Dataset entries
━━━━━━━━━━
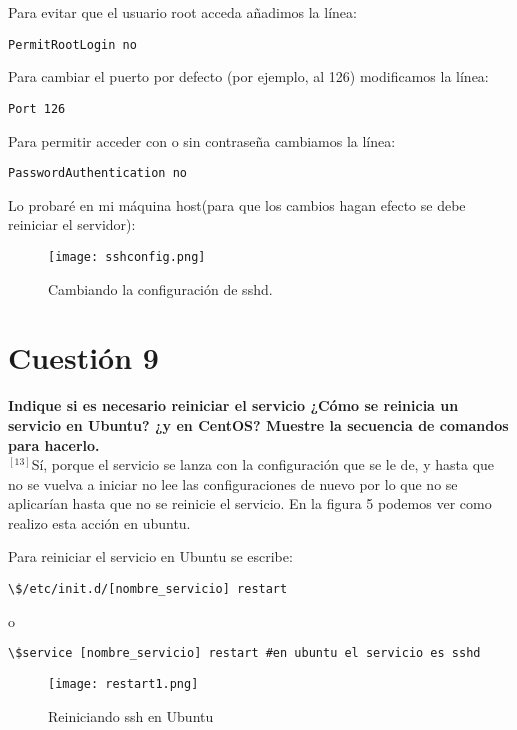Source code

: \documentclass[a4paper, 11pt]{article} %
\begin{document}
Para evitar que el usuario root acceda añadimos la línea:
\begin{verbatim}
PermitRootLogin no
\end{verbatim}
Para cambiar el puerto por defecto (por ejemplo, al 126) modificamos la línea:
\begin{verbatim}
Port 126
\end{verbatim}
Para permitir acceder con o sin contraseña cambiamos la línea:
\begin{verbatim}
PasswordAuthentication no
\end{verbatim}
Lo probaré en mi máquina host(para que los cambios hagan efecto se debe reiniciar el servidor):

\begin{figure}[h]
\centering 
\texttt{[image: sshconfig.png]} 
\caption{Cambiando la configuración de sshd.} 
\vspace{-0.5cm}
\label{contexto:figura} 
\end{figure}

\pagebreak

\section{Cuestión 9}
\textbf{ Indique si es necesario reiniciar el servicio ¿Cómo se reinicia un servicio en Ubuntu? ¿y en CentOS? Muestre la secuencia de comandos para hacerlo.}\\

$^{[13]}$Sí, porque el servicio se lanza con la configuración que se le de, y hasta que no se vuelva a iniciar no lee las configuraciones de nuevo por lo que no se aplicarían hasta que no se reinicie el servicio. En la figura 5 podemos ver como realizo esta acción en ubuntu.

Para reiniciar el servicio en Ubuntu se escribe:
\begin{verbatim}
\$/etc/init.d/[nombre_servicio] restart
\end{verbatim}
o
\begin{verbatim}
\$service [nombre_servicio] restart #en ubuntu el servicio es sshd
\end{verbatim}

\begin{figure}[h]
\centering 
\texttt{[image: restart1.png]} 
\caption{Reiniciando ssh en Ubuntu} 
\vspace{-0.5cm}
\label{contexto:figura} 
\end{figure}
\end{document}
━━━━━━━━━━
Scan the entries above and copy each line where "sshd" occurs.

\caption{Cambiando la configuración de sshd.} 
\$service [nombre_servicio] restart #en ubuntu el servicio es sshd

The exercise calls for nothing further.